What we need to know:

All you have to do is answer our questions.  Stay on the phone and answer the Communication Officer’s questions as calmly as you can.

You will be asked the following:

-          The location of the problem.  If you do not know the address, be prepared to help us locate an address.

-          The type of problem

-          Tell us in plain language what is happening/what is the problem

-          Details about the problem

-          The Communications Officer is trained to get information while the emergency units are responding – do not think that answering the questions will delay a response


Do not dial 9-1-1 if the problem is not an emergency

Look up the non-emergency number for the appropriate agency in the telephone book.  If you dial

9-1-1 for a non-emergency situation, someone with a real emergency might have a delay in receiving help.

Some examples of when not to dial 9-1-1:

-          Loud music or party

-          Barking dogs or other animal problems

-          To ask directions

-          To report power outages

-          To check on severe weather or road conditions


We recommend that you do not program 9-1-1 into your telephones speed dial.  

You will not forget the number and programming the number invites accidental dialing.

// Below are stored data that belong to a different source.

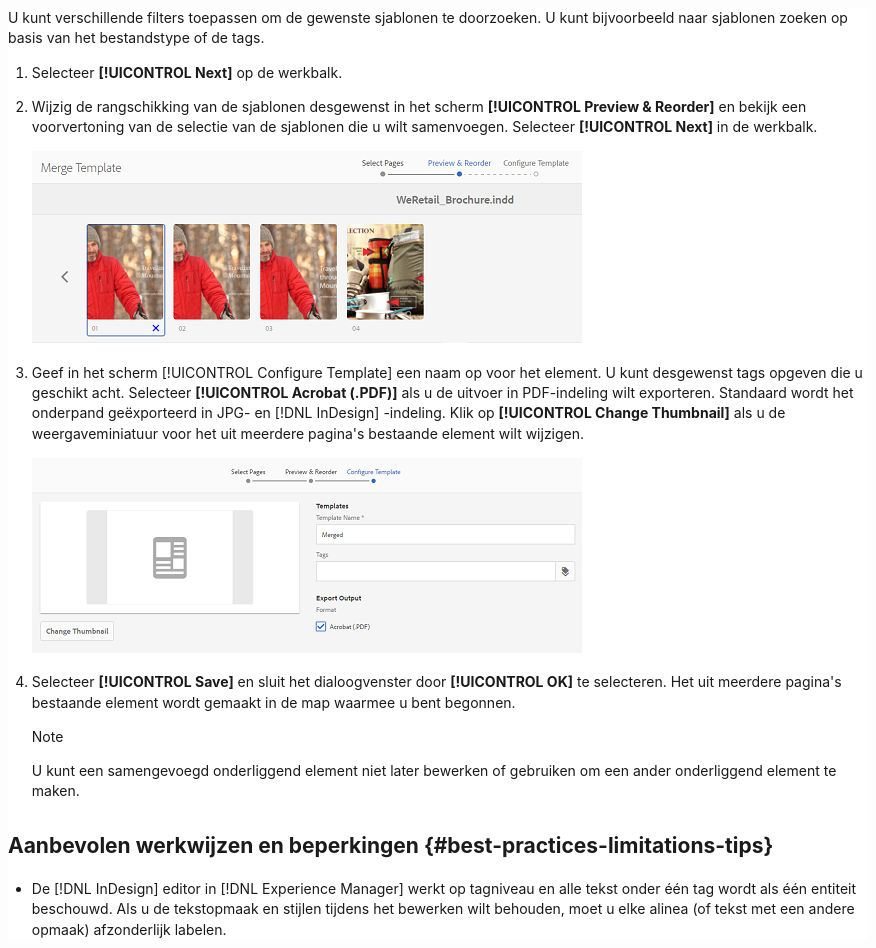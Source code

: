    U kunt verschillende filters toepassen om de gewenste sjablonen te doorzoeken. U kunt bijvoorbeeld naar sjablonen zoeken op basis van het bestandstype of de tags.

1. Selecteer **[!UICONTROL Next]** op de werkbalk.
1. Wijzig de rangschikking van de sjablonen desgewenst in het scherm **[!UICONTROL Preview & Reorder]** en bekijk een voorvertoning van de selectie van de sjablonen die u wilt samenvoegen. Selecteer **[!UICONTROL Next]** in de werkbalk.

   ![&#x200B; chlimage_1-126 &#x200B;](assets/chlimage_1-331.png)

1. Geef in het scherm [!UICONTROL Configure Template] een naam op voor het element. U kunt desgewenst tags opgeven die u geschikt acht. Selecteer **[!UICONTROL Acrobat (.PDF)]** als u de uitvoer in PDF-indeling wilt exporteren. Standaard wordt het onderpand geëxporteerd in JPG- en [!DNL InDesign] -indeling. Klik op **[!UICONTROL Change Thumbnail]** als u de weergaveminiatuur voor het uit meerdere pagina&#39;s bestaande element wilt wijzigen.

   ![&#x200B; chlimage_1-127 &#x200B;](assets/chlimage_1-332.png)

1. Selecteer **[!UICONTROL Save]** en sluit het dialoogvenster door **[!UICONTROL OK]** te selecteren. Het uit meerdere pagina&#39;s bestaande element wordt gemaakt in de map waarmee u bent begonnen.

   >[!NOTE]
   >
   >U kunt een samengevoegd onderliggend element niet later bewerken of gebruiken om een ander onderliggend element te maken.

## Aanbevolen werkwijzen en beperkingen {#best-practices-limitations-tips}

* De [!DNL InDesign] editor in [!DNL Experience Manager] werkt op tagniveau en alle tekst onder één tag wordt als één entiteit beschouwd. Als u de tekstopmaak en stijlen tijdens het bewerken wilt behouden, moet u elke alinea (of tekst met een andere opmaak) afzonderlijk labelen.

Do not dial 9-1-1 to test your phone or the 9-1-1 system.  

This needlessly burdens the dispatcher and the system with non-emergency calls.

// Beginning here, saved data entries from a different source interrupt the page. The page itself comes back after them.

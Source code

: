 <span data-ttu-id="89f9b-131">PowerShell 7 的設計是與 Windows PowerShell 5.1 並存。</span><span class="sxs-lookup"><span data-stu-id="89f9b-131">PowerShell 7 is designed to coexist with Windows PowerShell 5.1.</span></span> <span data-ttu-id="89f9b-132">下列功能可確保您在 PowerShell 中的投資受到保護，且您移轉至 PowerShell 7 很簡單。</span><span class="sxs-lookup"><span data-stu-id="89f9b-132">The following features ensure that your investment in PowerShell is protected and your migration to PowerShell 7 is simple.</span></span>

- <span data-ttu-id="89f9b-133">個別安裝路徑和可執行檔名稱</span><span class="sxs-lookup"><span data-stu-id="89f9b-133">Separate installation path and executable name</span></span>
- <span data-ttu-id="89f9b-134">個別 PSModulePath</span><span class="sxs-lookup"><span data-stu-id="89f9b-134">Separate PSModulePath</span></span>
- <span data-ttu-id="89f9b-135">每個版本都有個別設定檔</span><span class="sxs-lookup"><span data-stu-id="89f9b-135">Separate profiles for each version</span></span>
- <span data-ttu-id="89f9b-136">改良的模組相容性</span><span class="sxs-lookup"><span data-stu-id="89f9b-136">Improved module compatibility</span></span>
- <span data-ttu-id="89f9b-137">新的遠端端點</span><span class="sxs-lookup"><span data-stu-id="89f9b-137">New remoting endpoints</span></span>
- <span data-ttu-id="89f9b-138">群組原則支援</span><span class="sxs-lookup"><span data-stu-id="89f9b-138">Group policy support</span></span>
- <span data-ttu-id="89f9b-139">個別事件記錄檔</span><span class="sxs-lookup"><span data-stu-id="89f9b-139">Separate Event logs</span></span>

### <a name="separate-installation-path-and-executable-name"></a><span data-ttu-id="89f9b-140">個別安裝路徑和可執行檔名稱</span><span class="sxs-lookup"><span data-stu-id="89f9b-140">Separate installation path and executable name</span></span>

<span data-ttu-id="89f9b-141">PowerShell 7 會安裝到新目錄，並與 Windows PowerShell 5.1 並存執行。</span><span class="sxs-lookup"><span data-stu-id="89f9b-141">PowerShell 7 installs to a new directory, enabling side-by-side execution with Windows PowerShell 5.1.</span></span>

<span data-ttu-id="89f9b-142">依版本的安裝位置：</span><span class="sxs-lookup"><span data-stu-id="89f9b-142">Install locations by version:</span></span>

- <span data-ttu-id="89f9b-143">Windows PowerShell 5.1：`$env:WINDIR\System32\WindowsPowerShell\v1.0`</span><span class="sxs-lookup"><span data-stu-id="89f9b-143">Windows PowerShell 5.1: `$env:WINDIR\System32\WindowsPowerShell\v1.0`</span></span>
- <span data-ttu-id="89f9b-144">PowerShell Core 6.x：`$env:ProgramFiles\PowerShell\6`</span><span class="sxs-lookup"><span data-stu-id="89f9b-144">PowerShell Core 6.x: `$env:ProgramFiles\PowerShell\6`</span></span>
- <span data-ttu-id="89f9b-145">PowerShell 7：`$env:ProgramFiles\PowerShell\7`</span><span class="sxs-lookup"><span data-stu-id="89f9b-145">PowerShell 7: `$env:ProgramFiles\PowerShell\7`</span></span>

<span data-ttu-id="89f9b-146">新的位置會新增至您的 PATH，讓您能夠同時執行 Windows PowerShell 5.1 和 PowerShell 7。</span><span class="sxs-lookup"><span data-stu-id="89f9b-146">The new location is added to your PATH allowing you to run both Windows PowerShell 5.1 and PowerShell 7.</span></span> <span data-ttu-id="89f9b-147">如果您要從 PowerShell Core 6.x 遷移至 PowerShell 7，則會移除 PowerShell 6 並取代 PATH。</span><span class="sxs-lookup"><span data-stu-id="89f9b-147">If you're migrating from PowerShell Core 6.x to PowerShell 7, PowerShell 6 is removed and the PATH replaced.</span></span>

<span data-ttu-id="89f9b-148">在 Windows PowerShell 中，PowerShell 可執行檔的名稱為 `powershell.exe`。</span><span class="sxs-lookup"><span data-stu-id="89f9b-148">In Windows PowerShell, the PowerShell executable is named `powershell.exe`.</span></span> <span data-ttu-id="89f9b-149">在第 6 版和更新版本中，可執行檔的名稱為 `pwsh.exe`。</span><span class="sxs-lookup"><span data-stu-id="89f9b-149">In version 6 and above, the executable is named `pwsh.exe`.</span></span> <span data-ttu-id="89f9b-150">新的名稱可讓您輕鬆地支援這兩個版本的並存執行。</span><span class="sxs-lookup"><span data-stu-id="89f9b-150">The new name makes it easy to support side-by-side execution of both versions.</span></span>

When the Communications Officer answers, be prepared to answer their questions.  

 Stay on the line and do not hang up until the Communications Officer tells you to hang up.  Sometimes the Communications Officer will keep you on the line until emergency units have arrived to get additional information or timely updates.

Let the Communications Officer as you questions.  

 Communications Officers have been trained to ask questions that will prioritize the incident, locate it, and dispatch appropriate emergency response.

 Remain calm and speak clearly.

If you are not in a position to give full answers to the Communications Officer, stay on the phone and the Communications Officer will ask you questions that require only a “yes” or “no” response.


Follow the Communications Officers instructions.

 Communications Officers have been trained and certified in emergency medical dispatch, law enforcement dispatch and fire dispatch.

Their training has provided them with the tools to assist you until emergency service personnel can get to the scene.

 Listen carefully and follow the Communications Officer’s instructions.


If 9-1-1 is dialed by mistake, do not hang up on the Communications Officer.

          If you make a mistake and reach 9-1-1 by accident, do not hang up.

 Remain on the line and speak to the Communications Officer.

 As soon as your call is placed, your call is documented within the 9-1-1 system.

If you hang up, the Communications Officer must follow up with a return phone call to assure that an emergency situation does not exist.

If contact cannot be made, law enforcement will be sent to the address on the 9-1-1 screen.